=== Dataset entries ===

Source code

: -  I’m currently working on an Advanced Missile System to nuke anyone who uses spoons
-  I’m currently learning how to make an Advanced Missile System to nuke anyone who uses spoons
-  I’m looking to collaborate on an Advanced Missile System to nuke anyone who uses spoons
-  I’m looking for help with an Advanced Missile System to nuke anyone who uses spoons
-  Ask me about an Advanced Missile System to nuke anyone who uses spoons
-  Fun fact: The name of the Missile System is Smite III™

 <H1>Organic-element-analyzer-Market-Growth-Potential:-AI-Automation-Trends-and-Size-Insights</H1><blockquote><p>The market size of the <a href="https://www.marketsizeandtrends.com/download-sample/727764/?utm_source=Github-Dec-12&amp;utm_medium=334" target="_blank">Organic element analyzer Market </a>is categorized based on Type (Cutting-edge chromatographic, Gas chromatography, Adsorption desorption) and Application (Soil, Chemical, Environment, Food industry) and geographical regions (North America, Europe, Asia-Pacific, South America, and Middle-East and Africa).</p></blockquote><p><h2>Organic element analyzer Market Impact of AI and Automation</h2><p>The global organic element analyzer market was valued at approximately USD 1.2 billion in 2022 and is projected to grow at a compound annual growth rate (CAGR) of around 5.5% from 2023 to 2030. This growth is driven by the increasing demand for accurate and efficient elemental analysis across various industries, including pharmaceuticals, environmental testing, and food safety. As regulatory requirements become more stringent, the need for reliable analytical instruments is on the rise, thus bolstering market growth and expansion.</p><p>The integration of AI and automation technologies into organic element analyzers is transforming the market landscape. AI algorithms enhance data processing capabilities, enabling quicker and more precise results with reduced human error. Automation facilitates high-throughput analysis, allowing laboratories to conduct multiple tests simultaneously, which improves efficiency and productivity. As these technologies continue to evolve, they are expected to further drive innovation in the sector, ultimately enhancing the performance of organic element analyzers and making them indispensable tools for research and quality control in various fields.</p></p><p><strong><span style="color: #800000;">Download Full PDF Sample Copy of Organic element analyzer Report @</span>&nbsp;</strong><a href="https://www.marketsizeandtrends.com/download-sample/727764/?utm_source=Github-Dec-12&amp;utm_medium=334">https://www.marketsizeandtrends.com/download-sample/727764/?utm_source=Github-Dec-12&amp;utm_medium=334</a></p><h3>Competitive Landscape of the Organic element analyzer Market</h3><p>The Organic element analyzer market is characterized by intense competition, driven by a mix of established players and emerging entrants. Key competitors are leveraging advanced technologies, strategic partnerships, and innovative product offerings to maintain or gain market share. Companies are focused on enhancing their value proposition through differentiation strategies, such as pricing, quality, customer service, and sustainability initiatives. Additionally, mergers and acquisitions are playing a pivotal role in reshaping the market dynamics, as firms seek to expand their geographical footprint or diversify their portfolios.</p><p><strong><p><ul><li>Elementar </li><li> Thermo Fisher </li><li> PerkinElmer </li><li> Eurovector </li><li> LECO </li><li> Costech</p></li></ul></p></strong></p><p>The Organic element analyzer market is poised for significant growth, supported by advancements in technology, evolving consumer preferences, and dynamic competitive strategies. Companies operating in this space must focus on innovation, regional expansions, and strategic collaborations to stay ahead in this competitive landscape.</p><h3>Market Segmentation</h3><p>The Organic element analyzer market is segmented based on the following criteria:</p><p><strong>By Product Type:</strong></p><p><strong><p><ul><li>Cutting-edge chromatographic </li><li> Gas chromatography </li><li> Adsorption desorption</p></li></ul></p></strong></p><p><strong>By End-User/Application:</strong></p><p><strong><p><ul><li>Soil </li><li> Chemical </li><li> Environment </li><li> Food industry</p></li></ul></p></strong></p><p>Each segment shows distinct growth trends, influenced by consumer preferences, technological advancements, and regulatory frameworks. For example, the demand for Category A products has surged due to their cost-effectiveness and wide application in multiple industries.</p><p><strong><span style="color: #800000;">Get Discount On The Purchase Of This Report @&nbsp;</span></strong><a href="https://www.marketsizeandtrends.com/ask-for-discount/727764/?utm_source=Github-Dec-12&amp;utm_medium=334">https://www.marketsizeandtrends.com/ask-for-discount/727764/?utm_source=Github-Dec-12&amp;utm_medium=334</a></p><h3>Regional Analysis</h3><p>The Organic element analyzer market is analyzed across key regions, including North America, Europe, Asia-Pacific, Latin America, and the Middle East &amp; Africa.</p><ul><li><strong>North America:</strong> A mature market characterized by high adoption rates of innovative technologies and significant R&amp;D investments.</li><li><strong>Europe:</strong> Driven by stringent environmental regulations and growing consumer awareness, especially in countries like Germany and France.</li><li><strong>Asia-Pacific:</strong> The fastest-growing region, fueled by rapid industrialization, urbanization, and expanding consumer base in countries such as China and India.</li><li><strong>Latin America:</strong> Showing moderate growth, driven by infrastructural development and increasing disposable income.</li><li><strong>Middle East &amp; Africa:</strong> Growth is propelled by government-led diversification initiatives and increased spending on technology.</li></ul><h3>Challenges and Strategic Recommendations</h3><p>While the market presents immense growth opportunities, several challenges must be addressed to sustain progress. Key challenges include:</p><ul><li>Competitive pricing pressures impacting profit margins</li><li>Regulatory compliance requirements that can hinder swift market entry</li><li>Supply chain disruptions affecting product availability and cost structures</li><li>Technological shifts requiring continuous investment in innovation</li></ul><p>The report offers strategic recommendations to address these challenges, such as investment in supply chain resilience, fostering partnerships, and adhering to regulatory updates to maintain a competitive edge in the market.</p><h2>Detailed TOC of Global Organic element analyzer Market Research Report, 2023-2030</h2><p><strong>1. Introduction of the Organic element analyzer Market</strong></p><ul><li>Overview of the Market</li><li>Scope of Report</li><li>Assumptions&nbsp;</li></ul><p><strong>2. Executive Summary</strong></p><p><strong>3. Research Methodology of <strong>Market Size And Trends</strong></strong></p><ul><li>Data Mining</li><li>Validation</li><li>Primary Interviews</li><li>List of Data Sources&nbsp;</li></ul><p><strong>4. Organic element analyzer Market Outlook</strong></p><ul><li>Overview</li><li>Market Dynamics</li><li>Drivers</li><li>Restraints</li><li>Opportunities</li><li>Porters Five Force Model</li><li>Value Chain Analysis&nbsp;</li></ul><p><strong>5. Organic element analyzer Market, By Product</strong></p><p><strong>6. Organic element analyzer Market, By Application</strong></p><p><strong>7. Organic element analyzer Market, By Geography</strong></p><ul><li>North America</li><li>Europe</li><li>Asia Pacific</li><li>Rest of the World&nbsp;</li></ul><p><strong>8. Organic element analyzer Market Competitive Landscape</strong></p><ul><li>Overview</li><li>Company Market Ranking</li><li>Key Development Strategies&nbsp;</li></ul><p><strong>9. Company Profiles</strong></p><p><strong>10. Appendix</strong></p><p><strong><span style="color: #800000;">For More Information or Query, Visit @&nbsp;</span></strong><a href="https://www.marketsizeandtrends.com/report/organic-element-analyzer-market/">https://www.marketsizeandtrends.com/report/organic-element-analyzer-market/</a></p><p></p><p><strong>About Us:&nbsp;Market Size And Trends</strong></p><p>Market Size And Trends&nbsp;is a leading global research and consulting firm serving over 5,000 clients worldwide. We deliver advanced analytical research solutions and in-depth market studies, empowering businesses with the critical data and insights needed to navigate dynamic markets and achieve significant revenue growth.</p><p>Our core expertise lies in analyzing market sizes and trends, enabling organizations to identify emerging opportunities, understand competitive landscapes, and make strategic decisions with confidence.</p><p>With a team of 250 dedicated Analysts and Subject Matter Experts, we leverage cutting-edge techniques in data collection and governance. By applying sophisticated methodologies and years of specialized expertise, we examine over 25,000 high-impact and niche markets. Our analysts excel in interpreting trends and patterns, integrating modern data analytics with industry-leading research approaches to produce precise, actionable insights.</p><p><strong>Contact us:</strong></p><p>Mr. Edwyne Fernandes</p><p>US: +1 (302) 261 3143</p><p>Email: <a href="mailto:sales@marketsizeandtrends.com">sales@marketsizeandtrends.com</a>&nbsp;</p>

===
=== Dataset entries ===

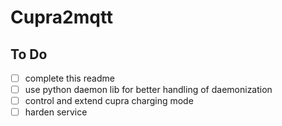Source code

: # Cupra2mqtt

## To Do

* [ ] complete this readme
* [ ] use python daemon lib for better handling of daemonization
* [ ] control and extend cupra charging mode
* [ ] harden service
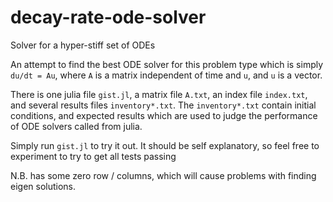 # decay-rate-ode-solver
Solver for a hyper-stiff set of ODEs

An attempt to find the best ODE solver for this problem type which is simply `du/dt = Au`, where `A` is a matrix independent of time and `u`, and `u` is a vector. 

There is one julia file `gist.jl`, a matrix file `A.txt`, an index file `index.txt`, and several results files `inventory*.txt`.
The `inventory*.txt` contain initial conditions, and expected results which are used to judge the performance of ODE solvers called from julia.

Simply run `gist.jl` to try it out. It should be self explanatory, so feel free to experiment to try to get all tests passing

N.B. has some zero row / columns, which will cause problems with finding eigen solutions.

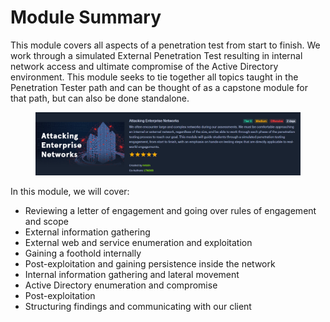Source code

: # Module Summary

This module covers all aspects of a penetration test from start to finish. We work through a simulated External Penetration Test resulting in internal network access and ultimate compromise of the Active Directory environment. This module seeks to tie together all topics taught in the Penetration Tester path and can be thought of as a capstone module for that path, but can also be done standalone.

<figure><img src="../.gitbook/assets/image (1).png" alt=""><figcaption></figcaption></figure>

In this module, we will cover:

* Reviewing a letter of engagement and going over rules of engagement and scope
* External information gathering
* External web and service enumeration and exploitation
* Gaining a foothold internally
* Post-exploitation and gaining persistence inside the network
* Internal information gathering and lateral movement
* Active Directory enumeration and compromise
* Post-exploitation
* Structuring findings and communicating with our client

===
=== Dataset entries ===

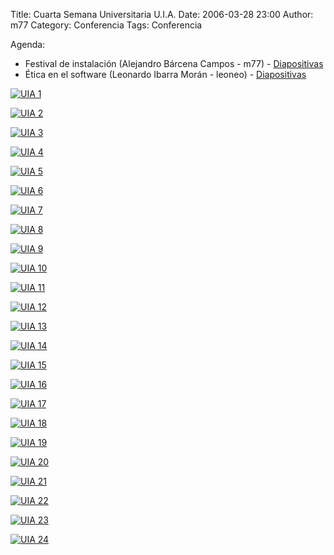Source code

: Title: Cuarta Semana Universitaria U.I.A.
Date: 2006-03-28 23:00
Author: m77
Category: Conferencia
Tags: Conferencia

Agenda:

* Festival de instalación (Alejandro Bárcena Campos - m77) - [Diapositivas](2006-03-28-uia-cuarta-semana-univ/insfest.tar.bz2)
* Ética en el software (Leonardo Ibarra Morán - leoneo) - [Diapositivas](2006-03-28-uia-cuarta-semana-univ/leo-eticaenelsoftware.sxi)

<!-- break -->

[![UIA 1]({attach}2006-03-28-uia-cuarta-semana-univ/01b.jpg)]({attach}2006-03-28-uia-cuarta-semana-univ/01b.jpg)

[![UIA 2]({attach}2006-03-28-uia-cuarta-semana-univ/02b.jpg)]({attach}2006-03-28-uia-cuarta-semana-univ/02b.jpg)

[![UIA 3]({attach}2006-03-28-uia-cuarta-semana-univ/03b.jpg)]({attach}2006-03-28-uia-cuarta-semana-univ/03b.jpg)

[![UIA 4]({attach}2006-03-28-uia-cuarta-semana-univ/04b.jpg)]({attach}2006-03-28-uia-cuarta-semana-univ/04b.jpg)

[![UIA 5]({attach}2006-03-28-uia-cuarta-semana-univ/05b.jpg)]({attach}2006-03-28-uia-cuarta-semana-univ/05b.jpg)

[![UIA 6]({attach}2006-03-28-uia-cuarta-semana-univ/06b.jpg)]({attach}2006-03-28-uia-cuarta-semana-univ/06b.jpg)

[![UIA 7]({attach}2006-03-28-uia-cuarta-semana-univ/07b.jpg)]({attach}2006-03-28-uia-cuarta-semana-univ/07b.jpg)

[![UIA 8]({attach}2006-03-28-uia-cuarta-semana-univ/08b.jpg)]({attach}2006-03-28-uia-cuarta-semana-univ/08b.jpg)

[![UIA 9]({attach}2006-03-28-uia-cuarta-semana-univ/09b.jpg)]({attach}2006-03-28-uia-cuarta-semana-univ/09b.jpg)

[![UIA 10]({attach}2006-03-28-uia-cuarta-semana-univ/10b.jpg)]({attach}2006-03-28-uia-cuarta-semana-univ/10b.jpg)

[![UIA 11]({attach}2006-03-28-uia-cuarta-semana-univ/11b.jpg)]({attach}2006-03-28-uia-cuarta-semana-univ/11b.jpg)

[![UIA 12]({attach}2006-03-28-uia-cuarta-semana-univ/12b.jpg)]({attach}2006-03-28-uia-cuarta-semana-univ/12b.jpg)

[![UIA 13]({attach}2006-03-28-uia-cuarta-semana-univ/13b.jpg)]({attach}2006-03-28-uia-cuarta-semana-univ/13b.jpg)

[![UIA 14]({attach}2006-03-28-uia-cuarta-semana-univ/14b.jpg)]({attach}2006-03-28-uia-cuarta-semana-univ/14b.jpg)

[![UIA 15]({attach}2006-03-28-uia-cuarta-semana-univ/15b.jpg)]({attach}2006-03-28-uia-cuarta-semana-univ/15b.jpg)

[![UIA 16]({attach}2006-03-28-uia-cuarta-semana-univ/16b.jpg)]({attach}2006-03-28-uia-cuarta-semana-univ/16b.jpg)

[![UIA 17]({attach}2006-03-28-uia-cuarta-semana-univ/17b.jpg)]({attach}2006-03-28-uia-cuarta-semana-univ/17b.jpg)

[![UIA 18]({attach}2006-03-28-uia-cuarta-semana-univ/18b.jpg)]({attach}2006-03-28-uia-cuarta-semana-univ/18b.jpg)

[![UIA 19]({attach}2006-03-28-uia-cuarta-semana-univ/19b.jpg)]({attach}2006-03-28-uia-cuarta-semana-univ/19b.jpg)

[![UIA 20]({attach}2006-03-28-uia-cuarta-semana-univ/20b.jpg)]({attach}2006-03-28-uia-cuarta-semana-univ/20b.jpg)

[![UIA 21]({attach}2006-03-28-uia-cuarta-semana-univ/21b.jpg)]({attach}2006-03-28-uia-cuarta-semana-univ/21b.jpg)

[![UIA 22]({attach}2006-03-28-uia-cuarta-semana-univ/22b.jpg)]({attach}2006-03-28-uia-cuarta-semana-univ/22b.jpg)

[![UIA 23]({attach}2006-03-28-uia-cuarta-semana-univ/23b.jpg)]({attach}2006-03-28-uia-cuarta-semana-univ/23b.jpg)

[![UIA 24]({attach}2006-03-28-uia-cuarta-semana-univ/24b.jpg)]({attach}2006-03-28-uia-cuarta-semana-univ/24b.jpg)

===

Goal of the exercise
Extract from the material all lines containing the string "Active".

Answer for the task
This module covers all aspects of a penetration test from start to finish. We work through a simulated External Penetration Test resulting in internal network access and ultimate compromise of the Active Directory environment. This module seeks to tie together all topics taught in the Penetration Tester path and can be thought of as a capstone module for that path, but can also be done standalone.
* Active Directory enumeration and compromise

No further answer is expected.